The body is tasked with reviewing regionally significant development (projects valued more than $30 million), and can also play a role in planning proposals, undertaking rezoning reviews or to act as the relevant planning authority when directed.
The Sydney South panel will oversee major development in the Canterbury-Bankstown, Georges River and Sutherland local government areas.
“Sydney is considered one of the world’s most liveable cities, but the challenge is to make sure it stays that way,” Professor Lochhead said.
“South-western Sydney is a significant growth area for development and will see a huge population lift in the next decade. It’s up to the independent panels to assess whether developments are suited to the regions. It will allow for a non-partisan review of the merits of a proposal, separate from the local councils.”
Professor Lochhead said while planners and developers were well versed in the criteria of SEPP 65, gaps lay in the relationship of development to the urban context and neighbours.
“Adequate street setbacks, landscape and consideration of the public domain get less attention. There will often be buildings next door to a single-storey family house or fronting a busy road with no buffer,” she said.
She said current state policy included a requirement to pay respect to neighbours and the streetscape, though controls were often too general.
“Too often planning controls allow a proposal through and then there’s a tussle between policy and advice. You need designers providing reviews, but you still need good policy and controls. That’s where the gap is.
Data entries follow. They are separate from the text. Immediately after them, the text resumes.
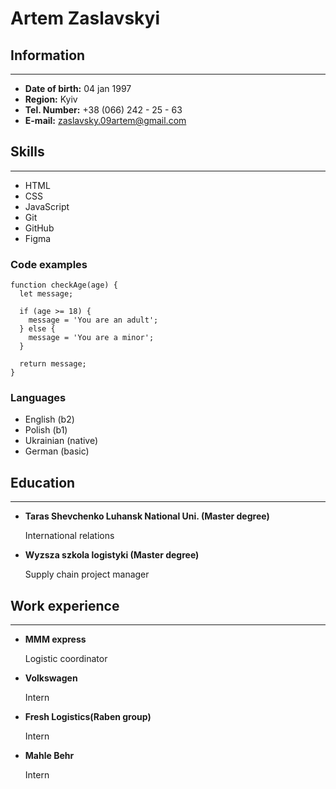 # **Artem Zaslavskyi**

## **Information**
---
* **Date of birth:** 04 jan 1997
* **Region:** Kyiv
* **Tel. Number:** +38 (066) 242 - 25 - 63
* **E-mail:** zaslavsky.09artem@gmail.com

## **Skills**
---
* HTML
* CSS
* JavaScript
* Git
* GitHub
* Figma

### **Code examples**

```
function checkAge(age) {
  let message;

  if (age >= 18) { 
    message = 'You are an adult';
  } else {
    message = 'You are a minor';
  }

  return message;
}
```

### **Languages**

* English (b2)
* Polish (b1)
* Ukrainian (native)
* German (basic)

## **Education**
---
* __Taras Shevchenko Luhansk National Uni. (Master degree)__ 
   
   International relations

* __Wyzsza szkola logistyki (Master degree)__

   Supply chain project manager

## **Work experience**
---
* __MMM express__ 
  
  Logistic coordinator

* __Volkswagen__
  
  Intern

* __Fresh Logistics(Raben group)__

  Intern

* __Mahle Behr__

  Intern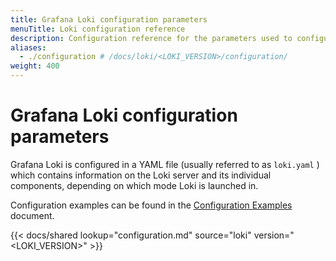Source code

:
 ```yaml
---
title: Grafana Loki configuration parameters
menuTitle: Loki configuration reference
description: Configuration reference for the parameters used to configure Grafana Loki.
aliases:
  - ./configuration # /docs/loki/<LOKI_VERSION>/configuration/
weight: 400
---
```


# Grafana Loki configuration parameters

Grafana Loki is configured in a YAML file (usually referred to as `loki.yaml` )
which contains information on the Loki server and its individual components,
depending on which mode Loki is launched in.

Configuration examples can be found in the [Configuration Examples](examples/configuration-examples/) document.

<!-- The shared `configuration.md` file is generated from `/docs/templates/configuration.template`. To make changes to the included content, modify the template file and run `make doc` from root directory to regenerate the shared file. -->

{{< docs/shared lookup="configuration.md" source="loki" version="<LOKI_VERSION>" >}}
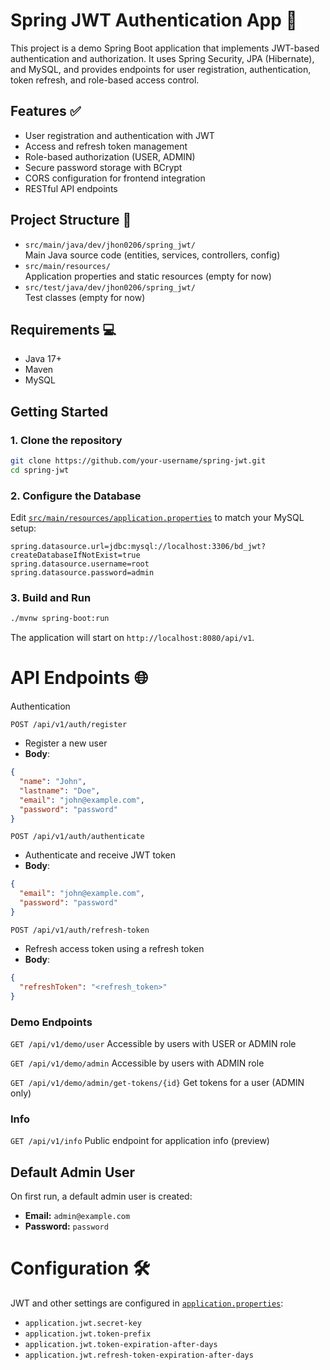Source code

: # Spring JWT Authentication App 🔐

This project is a demo Spring Boot application that implements JWT-based authentication and authorization. It uses Spring Security, JPA (Hibernate), and MySQL, and provides endpoints for user registration, authentication, token refresh, and role-based access control.

## Features ✅

- User registration and authentication with JWT
- Access and refresh token management
- Role-based authorization (USER, ADMIN)
- Secure password storage with BCrypt
- CORS configuration for frontend integration
- RESTful API endpoints

## Project Structure 📂

- `src/main/java/dev/jhon0206/spring_jwt/`  
  Main Java source code (entities, services, controllers, config)
- `src/main/resources/`  
  Application properties and static resources (empty for now)
- `src/test/java/dev/jhon0206/spring_jwt/`  
  Test classes (empty for now)

## Requirements 💻

- Java 17+
- Maven
- MySQL

## Getting Started

### 1. Clone the repository

```sh
git clone https://github.com/your-username/spring-jwt.git
cd spring-jwt
```

### 2. Configure the Database

Edit [`src/main/resources/application.properties`](src/main/resources/application.properties) to match your MySQL setup:

```
spring.datasource.url=jdbc:mysql://localhost:3306/bd_jwt?createDatabaseIfNotExist=true
spring.datasource.username=root
spring.datasource.password=admin
```

### 3. Build and Run

```sh
./mvnw spring-boot:run
```

The application will start on `http://localhost:8080/api/v1`.

# API Endpoints 🌐
Authentication

``POST /api/v1/auth/register``
- Register a new user
- **Body**:

```json
{
  "name": "John",
  "lastname": "Doe",
  "email": "john@example.com",
  "password": "password"
}
```

``POST /api/v1/auth/authenticate``
- Authenticate and receive JWT token
- **Body**:

```json
{
  "email": "john@example.com",
  "password": "password"
}
```

``POST /api/v1/auth/refresh-token``
- Refresh access token using a refresh token
- **Body**:

```json
{
  "refreshToken": "<refresh_token>"
}
```

### Demo Endpoints
``GET /api/v1/demo/user``
Accessible by users with USER or ADMIN role

``GET /api/v1/demo/admin``
Accessible by users with ADMIN role

``GET /api/v1/demo/admin/get-tokens/{id}``
Get tokens for a user (ADMIN only)

### Info
``GET /api/v1/info``
Public endpoint for application info (preview)

## Default Admin User

On first run, a default admin user is created:

- **Email:** `admin@example.com`
- **Password:** `password`

# Configuration 🛠️

JWT and other settings are configured in [`application.properties`](src/main/resources/application.properties):

- `application.jwt.secret-key`
- `application.jwt.token-prefix`
- `application.jwt.token-expiration-after-days`
- `application.jwt.refresh-token-expiration-after-days`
Design guidelines need to support policy.
She said it was also important that high-density developments were close to and included amenities and services.
“We’re getting too many poor-quality developments. This needs to change.”
Professor Lochhead said she was also passionate about affordable housing.
“Affordable housing is something I feel very strongly about. Despite some inroads, there is real resistance by the government to tackle it. We need a suite of mechanisms that help people get better access to the market, such as mandating a certain percentage of affordable housing in every local government area, tighter tenancy laws, fiscal incentives and working with community housing providers.”
Other recently announced chairs include Carl Scully for the Sydney Eastern City Planning Panel, Justin Doyle for the Sydney Western City Planning Panel, and Peter Debnam for the Sydney North Planning Panel.
A chair for the Sydney Central City Planning Panel is yet to be announced.